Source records

[Start of Attachment]

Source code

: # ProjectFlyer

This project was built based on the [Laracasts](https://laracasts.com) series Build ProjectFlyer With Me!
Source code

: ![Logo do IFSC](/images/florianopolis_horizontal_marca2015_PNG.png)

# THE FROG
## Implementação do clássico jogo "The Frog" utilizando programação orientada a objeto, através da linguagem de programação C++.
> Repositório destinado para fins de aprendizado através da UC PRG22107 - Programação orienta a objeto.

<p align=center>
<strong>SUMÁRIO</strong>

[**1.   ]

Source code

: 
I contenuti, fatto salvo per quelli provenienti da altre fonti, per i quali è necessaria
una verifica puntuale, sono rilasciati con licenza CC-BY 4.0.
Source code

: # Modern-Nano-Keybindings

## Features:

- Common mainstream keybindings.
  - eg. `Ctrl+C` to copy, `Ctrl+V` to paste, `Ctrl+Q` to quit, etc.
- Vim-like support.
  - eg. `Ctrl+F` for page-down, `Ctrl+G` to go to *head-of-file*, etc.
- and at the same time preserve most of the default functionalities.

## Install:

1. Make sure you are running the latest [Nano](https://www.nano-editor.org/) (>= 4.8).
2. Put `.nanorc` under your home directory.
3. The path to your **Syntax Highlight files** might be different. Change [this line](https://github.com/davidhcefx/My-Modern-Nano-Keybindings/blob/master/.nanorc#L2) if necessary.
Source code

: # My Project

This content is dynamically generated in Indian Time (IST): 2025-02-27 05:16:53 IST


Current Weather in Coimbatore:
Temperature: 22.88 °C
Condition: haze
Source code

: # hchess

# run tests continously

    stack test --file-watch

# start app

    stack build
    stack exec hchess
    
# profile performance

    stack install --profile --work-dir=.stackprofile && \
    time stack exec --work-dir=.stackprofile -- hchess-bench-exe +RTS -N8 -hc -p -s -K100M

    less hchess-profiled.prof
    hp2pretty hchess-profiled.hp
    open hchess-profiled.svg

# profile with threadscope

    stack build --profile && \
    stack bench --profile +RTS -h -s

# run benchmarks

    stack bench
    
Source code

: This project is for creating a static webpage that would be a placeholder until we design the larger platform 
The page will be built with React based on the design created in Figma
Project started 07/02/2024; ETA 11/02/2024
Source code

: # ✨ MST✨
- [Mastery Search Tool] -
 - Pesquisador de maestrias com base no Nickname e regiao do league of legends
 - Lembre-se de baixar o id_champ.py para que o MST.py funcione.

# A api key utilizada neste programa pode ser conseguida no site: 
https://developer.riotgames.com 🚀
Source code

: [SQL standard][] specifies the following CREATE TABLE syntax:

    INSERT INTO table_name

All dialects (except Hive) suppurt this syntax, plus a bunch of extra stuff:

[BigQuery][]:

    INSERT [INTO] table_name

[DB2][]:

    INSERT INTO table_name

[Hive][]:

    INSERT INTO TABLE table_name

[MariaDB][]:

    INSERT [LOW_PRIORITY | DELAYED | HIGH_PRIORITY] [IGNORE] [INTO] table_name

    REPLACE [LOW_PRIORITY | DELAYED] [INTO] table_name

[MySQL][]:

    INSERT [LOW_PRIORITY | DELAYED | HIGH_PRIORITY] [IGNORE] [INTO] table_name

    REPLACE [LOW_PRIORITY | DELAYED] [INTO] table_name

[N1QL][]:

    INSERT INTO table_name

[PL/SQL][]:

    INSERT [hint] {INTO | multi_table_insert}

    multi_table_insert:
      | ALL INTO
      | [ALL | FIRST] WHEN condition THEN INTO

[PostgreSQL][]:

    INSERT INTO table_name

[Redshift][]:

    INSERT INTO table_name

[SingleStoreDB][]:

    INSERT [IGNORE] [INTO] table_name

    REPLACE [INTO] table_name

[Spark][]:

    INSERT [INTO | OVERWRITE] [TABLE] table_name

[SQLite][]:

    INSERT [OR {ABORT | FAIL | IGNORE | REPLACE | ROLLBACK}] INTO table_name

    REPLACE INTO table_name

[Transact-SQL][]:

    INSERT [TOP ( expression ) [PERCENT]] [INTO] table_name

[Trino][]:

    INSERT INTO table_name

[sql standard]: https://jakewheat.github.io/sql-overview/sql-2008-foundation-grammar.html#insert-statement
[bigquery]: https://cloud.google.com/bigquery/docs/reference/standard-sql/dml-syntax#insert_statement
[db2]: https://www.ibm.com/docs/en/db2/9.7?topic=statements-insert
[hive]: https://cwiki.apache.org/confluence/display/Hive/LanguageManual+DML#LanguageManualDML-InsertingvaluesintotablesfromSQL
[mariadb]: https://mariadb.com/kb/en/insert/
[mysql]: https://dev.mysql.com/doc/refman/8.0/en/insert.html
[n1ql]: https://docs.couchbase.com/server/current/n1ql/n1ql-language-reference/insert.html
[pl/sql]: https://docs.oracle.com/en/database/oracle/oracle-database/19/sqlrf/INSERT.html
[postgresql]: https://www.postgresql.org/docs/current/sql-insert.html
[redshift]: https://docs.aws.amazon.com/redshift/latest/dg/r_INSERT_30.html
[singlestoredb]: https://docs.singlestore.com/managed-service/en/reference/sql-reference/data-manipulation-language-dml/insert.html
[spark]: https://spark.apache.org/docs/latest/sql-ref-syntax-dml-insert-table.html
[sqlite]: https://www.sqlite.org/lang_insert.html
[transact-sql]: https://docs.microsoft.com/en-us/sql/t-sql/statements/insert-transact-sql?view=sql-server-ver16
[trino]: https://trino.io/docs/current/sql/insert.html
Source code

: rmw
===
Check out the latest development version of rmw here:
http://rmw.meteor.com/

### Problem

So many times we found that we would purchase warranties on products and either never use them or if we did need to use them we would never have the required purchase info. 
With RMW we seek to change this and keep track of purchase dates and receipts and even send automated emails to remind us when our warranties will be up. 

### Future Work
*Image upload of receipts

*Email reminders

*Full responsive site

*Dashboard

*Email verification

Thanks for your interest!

[End of Attachment]

The answer must be every line of the records that contains the word "your".

2. Put `.nanorc` under your home directory.
3. The path to your **Syntax Highlight files** might be different. Change [this line](https://github.com/davidhcefx/My-Modern-Nano-Keybindings/blob/master/.nanorc#L2) if necessary.
Thanks for your interest!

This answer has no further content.